An Interesting Christmas Gift
Over the holidays, the New York Times delivered an unusual juxtaposition of headlines and content, and apparent lack of self-awareness, to illicit such a hearty chuckle from its readers as to make the cheerful Old Saint jealous.
[image originally provided by @ddmeyer on Twitter]
To those imbued with the skill of basic high school Algebra 1, the information in the article about Sony’s revenues for the first four days of release of “The Interview” were enough to solve a unit value problem. If we let R = the number of rentals, and S = the number of sales; then,
- R + S = 2 million
- $6*R + $15*S = $15 million
However, not too far into the sudoku puzzle we might realize that a deeper, more instructive problem exists here, a problem that actually permeates all of our daily lives.

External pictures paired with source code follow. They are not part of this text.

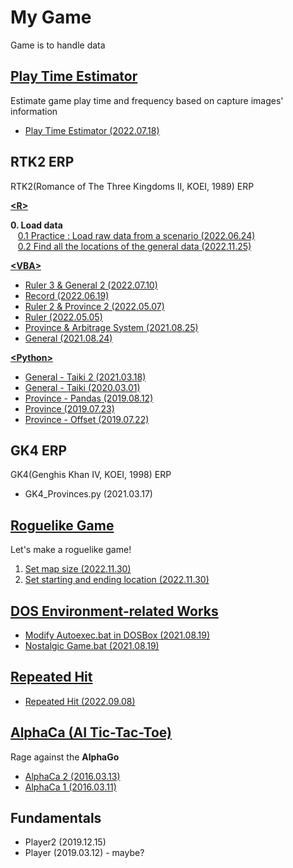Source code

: # My Game

Game is to handle data



## [Play Time Estimator](/PlayTimeEstimator#play-time-estimator)

Estimate game play time and frequency based on capture images' information

- [Play Time Estimator (2022.07.18)](/PlayTimeEstimator#play-time-estimator-20220718)



## RTK2 ERP

RTK2(Romance of The Three Kingdoms II, KOEI, 1989) ERP  


[**\<R>**](./RTK2/R/)

**0. Load data**  
&nbsp;&nbsp;&nbsp;[0.1 Practice : Load raw data from a scenario (2022.06.24)](./RTK2/R/README.md#01-practice--load-raw-data-from-a-scenario-20220624)  
&nbsp;&nbsp;&nbsp;[0.2 Find all the locations of the general data (2022.11.25)](./RTK2/R/README.md#02-find-all-the-locations-of-the-general-data-20221125)


[**\<VBA>**](./RTK2/VBA/)

- [Ruler 3 & General 2 (2022.07.10)](./RTK2/VBA/README.md#ruler-3--general-2-20220710)
- [Record (2022.06.19)](./RTK2/VBA/README.md#record-20220619)
- [Ruler 2 & Province 2 (2022.05.07)](./RTK2/VBA/README.md#ruler-2--province-2-20220507)
- [Ruler (2022.05.05)](./RTK2/VBA/README.md#ruler-20220505)
- [Province & Arbitrage System (2021.08.25)](./RTK2/VBA/README.md#province--arbitrage-system-20210825)
- [General (2021.08.24)](./RTK2/VBA/README.md#general-20210824)


[**\<Python>**](./RTK2/Python/)

- [General - Taiki 2 (2021.03.18)](./RTK2/Python/README.md#general---taiki-2-20210318)
- [General - Taiki (2020.03.01)](./RTK2/Python/README.md#general---taiki-20200301)
- [Province - Pandas (2019.08.12)](./RTK2/Python/README.md#province---pandas-20190812)
- [Province (2019.07.23)](./RTK2/Python/README.md#province-20190723)
- [Province - Offset (2019.07.22)](./RTK2/Python/README.md#province---offset-20190722)



## GK4 ERP

GK4(Genghis Khan Ⅳ, KOEI, 1998) ERP

- GK4_Provinces.py (2021.03.17)


## [Roguelike Game](./RogueLike/)

Let's make a roguelike game!

1. [Set map size (2022.11.30)](./RogueLike/README.md#1-set-map-size-20221130)
2. [Set starting and ending location (2022.11.30)](./RogueLike/README.md#2-set-starting-and-ending-location-20221130)


## [DOS Environment-related Works](/DOS#my-dos-environment-related-works)

- [Modify Autoexec.bat in DOSBox (2021.08.19)](/DOS#modify-autoexecbat-in-dosbox-20210819)
- [Nostalgic Game.bat (2021.08.19)](/DOS#nostalgic-gamebat-20210819)



## [Repeated Hit](/RepeatedHit/README.md#repeated-hit)

- [Repeated Hit (2022.09.08)](/RepeatedHit/README.md#repeated-hit-20220908)



## [AlphaCa (AI Tic-Tac-Toe)](/AlphaCa#alphaca-ai-tic-tac-toe)

Rage against the **AlphaGo**

- [AlphaCa 2 (2016.03.13)](/AlphaCa#alphaca-2-20160313)
- [AlphaCa 1 (2016.03.11)](/AlphaCa#alphaca-1-20160311)



## Fundamentals

- Player2 (2019.12.15)
- Player (2019.03.12) - maybe?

That problem is related to the precision of the information we have to deal with in planning exercises or, say, garnering market intelligence, etc. A second reading of the article reveals that the sales values, both the total transactions and the total value of them, were reported as approximations. In other words, if the sources at Sony followed some basic rules of rounding, the total number of transactions could range from 1.5 million to 2.4 million, and the total value might range from $14.5 million to $15.4 million. This might not seem like a problem at first consideration. After all, 2 million is in the middleish of its rounding range as is $15 million. Certainly the actual values determined by the simple algebra above point to a good enough approximate answer. Right? Right?
To see if this true, let’s reassign the formulas above in the following way.
- R + S = T
- $6*R + $15*S = V
- S = 1/9 * V - 2/3 * T
- R = T - S
[Fig. 1: The distribution of total transaction values for various combinations of rental and direct sales numbers.]

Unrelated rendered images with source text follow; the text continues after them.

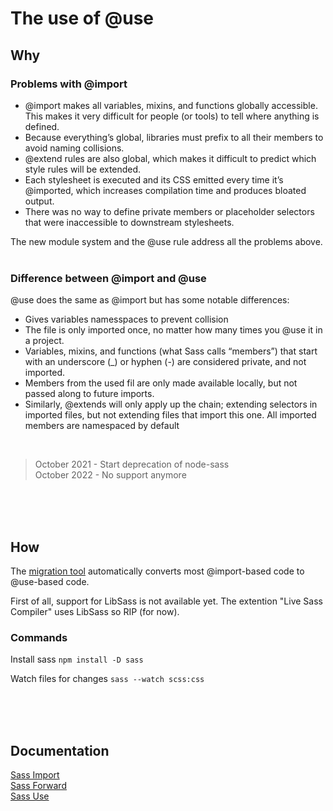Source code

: # The use of @use #
## Why ##
### Problems with @import ###
* @import makes all variables, mixins, and functions globally accessible. This makes it very difficult for people (or tools) to tell where anything is defined.
* Because everything’s global, libraries must prefix to all their members to avoid naming collisions.
* @extend rules are also global, which makes it difficult to predict which style rules will be extended.
* Each stylesheet is executed and its CSS emitted every time it’s @imported, which increases compilation time and produces bloated output.
* There was no way to define private members or placeholder selectors that were inaccessible to downstream stylesheets.

The new module system and the @use rule address all the problems above.
<br/>
<br/>

### Difference between @import and @use ###
@use does the same as @import but has some notable differences:

*  Gives variables namesspaces to prevent collision
* The file is only imported once, no matter how many times you @use it in a project.
* Variables, mixins, and functions (what Sass calls “members”) that start with an underscore (_) or hyphen (-) are considered private, and not imported.
* Members from the used fil are only made available locally, but not passed along to future imports.
* Similarly, @extends will only apply up the chain; extending selectors in imported files, but not extending files that import this one.
All imported members are namespaced by default
<br/>

> October 2021 - Start deprecation of node-sass <br/>
> October 2022 - No support anymore

<br/>
<br/>
<br/>

## How ##
The [migration tool](https://sass-lang.com/documentation/cli/migrator "migration tool") automatically converts most @import-based code to @use-based code.

First of all, support for LibSass is not available yet. The extention "Live Sass Compiler" uses LibSass so RIP (for now).

### Commands ###
Install sass
`npm install -D sass`

Watch files for changes
`sass --watch scss:css`

<br/>
<br/>
<br/>

## Documentation ##
[Sass Import](https://sass-lang.com/documentation/at-rules/import "sass import") <br/>
[Sass Forward](https://sass-lang.com/documentation/at-rules/forward "sass forward") <br/>
[Sass Use](https://sass-lang.com/documentation/at-rules/use "sass use") <br/>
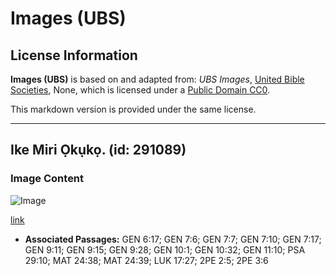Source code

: # Images (UBS)

## License Information

**Images (UBS)** is based on and adapted from: _UBS Images_, [United Bible Societies](https://unitedbiblesocieties.org/), None, which is licensed under a [Public Domain CC0](https://creativecommons.org/public-domain/cc0/).

This markdown version is provided under the same license.



--------------------------------

## Ike Miri Ọkụkọ. (id: 291089)

### Image Content

![Image](https://cdn.aquifer.bible/aquifer-content/resources/Media/WEB-0865_great_flood.jpg)

[link](https://cdn.aquifer.bible/aquifer-content/resources/Media/WEB-0865_great_flood.jpg)

* **Associated Passages:** GEN 6:17; GEN 7:6; GEN 7:7; GEN 7:10; GEN 7:17; GEN 9:11; GEN 9:15; GEN 9:28; GEN 10:1; GEN 10:32; GEN 11:10; PSA 29:10; MAT 24:38; MAT 24:39; LUK 17:27; 2PE 2:5; 2PE 3:6

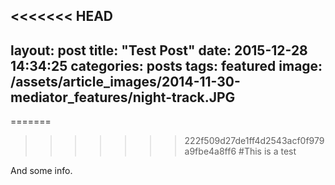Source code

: <<<<<<< HEAD
---
layout: post
title:  "Test Post"
date:   2015-12-28 14:34:25
categories: posts
tags: featured
image: /assets/article_images/2014-11-30-mediator_features/night-track.JPG
---
=======
>>>>>>> 222f509d27de1ff4d2543acf0f979a9fbe4a8ff6
#This is a test

And some info.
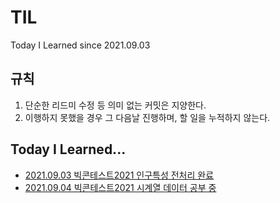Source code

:# TIL
Today I Learned
since 2021.09.03



## 규칙
1. 단순한 리드미 수정 등 의미 없는 커밋은 지양한다. 
2. 이행하지 못했을 경우 그 다음날 진행하며, 할 일을 누적하지 않는다.


## Today I Learned...
- [2021.09.03 빅콘테스트2021 인구특성 전처리 완료](https://github.com/NayeonKeum/BigContest2021 "빅콘테스트2021 인구특성 전처리 완료")
- [2021.09.04 빅콘테스트2021 시계열 데이터 공부 중](https://github.com/NayeonKeum/BigContest2021 "빅콘테스트2021 시계열 데이터 공부 중")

Here we see that the rental numbers could range from about 800 thousand to 2.4 million, while the direct sales could range from nearly 0 to 700 thousand! Maybe more instructive is to consider the range of the ratio of the rentals to direct sales:
[Fig. 2: The distribution of the ratio of rentals to direct sales for various combinations of rental and direct sales numbers.]

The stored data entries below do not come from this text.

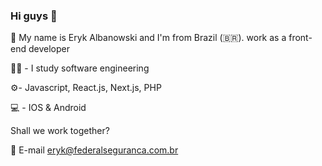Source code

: ### Hi guys 👋

👋 My name is Eryk Albanowski and I'm from Brazil (🇧🇷). work as a front-end developer

👨‍🎓 - I study software engineering

⚙️- Javascript, React.js, Next.js, PHP

💻 - IOS & Android

Shall we work together?

💬 E-mail eryk@federalseguranca.com.br
<!--
**Erykff/erykff** is a ✨ _special_ ✨ repository because its `README.md` (this file) appears on your GitHub profile.

Here are some ideas to get you started:

- 🔭 I’m currently working on ...
- 🌱 I’m currently learning ...
- 👯 I’m looking to collaborate on ...
- 🤔 I’m looking for help with ...
- 💬 Ask me about ...
- 📫 How to reach me: ...
- 😄 Pronouns: ...
- ⚡ Fun fact: ...
-->
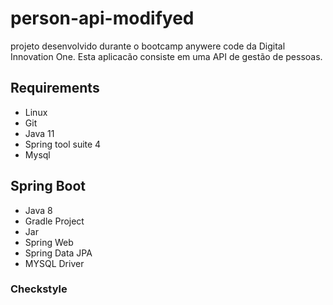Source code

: # person-api-modifyed
 projeto desenvolvido durante o bootcamp anywere code da Digital Innovation One. Esta aplicacão consiste em uma API de gestão de pessoas.

## Requirements

* Linux
* Git
* Java 11
* Spring tool suite 4
* Mysql

## Spring Boot

+ Java 8
+ Gradle Project
+ Jar
+ Spring Web
+ Spring Data JPA
+ MYSQL Driver

### Checkstyle


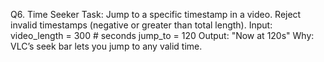 Q6. Time Seeker
Task: Jump to a specific timestamp in a video.
Reject invalid timestamps (negative or greater than total length).
Input:
video_length = 300  # seconds
jump_to = 120
Output: "Now at 120s"
Why: VLC’s seek bar lets you jump to any valid time.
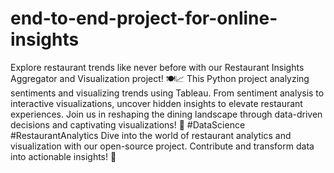 # end-to-end-project-for-online-insights
Explore restaurant trends like never before with our Restaurant Insights Aggregator and Visualization project! 🍽️📈
This Python project analyzing sentiments and visualizing trends using Tableau.
From sentiment analysis to interactive visualizations, uncover hidden insights to elevate restaurant experiences.
Join us in reshaping the dining landscape through data-driven decisions and captivating visualizations! 🌟 #DataScience #RestaurantAnalytics
Dive into the world of restaurant analytics and visualization with our open-source project. Contribute and transform data into actionable insights! 🚀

Using the sample values underlying these distributions in our last set of formulas, we observe that in all likelihood - an 80th percentile likelihood – the actual ratio of the rentals to sales falls in a much narrower range – the range of 3 to 9, not 1.11 to 215.
[Fig. 3: The 80th percentile prediction interval for the ratio of the rentals to sales falls in the range of 3 to 9.]
Our manager may push back on this by saying that our SME doesn’t really have the credibility to use the distributions assessed above. She asks, "What if we stick with maximal uncertainty within the range?” In other words, what if, instead of assessing a central tendency around the reported values with declining tails on each side, we assume there is a uniform distribution along the range of sales values (i.e., each value is equally probable to all values in the range)?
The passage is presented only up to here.